May 2025
Adriaan Pask
Chief Investment Officer, PSG Wealth
US stocks strengthened on Monday, following a significant breakthrough in trade negotiations between the US and China. Both countries announced a sweeping 90-day reduction in tariffs after high-level talks were held over the weekend in Switzerland. The US agreed to lower tariffs on Chinese imports from 145% to 30%, while China pledged to cut levies on American goods from 125% to 10%. The move was widely interpreted as a sign that both sides are serious about de-escalating trade tensions, boosting investor sentiment and prompting a broad shift back into riskier assets.
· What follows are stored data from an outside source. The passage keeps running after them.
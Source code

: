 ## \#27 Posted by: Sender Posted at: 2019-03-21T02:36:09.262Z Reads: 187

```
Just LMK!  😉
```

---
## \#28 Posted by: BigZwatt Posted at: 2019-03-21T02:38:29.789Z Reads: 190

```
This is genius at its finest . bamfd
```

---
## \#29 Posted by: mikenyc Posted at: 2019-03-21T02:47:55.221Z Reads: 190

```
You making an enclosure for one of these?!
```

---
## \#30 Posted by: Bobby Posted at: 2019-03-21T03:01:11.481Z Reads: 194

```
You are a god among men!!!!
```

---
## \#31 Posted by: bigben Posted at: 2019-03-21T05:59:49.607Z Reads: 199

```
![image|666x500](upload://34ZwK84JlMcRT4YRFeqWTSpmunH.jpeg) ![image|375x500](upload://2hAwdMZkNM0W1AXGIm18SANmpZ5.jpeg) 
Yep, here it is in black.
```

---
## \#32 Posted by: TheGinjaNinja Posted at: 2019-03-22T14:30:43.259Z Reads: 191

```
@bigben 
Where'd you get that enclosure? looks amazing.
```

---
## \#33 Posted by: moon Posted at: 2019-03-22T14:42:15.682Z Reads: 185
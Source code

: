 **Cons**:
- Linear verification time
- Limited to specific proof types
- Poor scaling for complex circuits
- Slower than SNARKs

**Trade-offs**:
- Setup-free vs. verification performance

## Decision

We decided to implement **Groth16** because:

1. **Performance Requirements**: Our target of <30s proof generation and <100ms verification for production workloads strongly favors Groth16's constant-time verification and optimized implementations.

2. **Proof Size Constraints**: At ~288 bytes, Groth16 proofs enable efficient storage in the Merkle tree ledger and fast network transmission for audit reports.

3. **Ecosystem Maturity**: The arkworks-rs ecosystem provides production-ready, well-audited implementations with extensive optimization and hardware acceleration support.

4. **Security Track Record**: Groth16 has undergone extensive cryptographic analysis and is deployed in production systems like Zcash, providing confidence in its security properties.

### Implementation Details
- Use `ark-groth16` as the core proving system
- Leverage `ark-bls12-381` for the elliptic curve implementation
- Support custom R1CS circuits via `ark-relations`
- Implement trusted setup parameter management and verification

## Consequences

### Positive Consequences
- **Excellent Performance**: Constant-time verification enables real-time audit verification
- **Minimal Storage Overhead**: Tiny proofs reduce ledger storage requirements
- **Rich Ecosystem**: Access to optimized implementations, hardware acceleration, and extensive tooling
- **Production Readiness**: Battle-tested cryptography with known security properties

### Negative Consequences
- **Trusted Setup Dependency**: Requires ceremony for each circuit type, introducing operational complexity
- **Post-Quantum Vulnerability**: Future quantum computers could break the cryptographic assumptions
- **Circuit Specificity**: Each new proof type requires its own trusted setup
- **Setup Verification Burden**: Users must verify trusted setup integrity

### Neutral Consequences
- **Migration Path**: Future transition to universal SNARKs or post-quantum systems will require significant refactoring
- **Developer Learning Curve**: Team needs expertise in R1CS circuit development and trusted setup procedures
The Nasdaq Composite soared by 3.70% to close at 18 592.56, while the S&P 500 gained 2.60%, ending the day at 5 806.80 and the Dow Jones Industrial Average gained 2.33% to finish at 42 212.51. Consumer discretionary was by far the best-performing sector, jumping around 5.50%, while more defensive sectors such as consumer staples and utilities underperformed. Technology megacaps posted strong gains amid renewed optimism, with Amazon climbing 8.30%, Apple rising 5.30%, Nvidia up 4.50%, Meta gaining 5%, Alphabet adding 3.40%, and Tesla surging 6%.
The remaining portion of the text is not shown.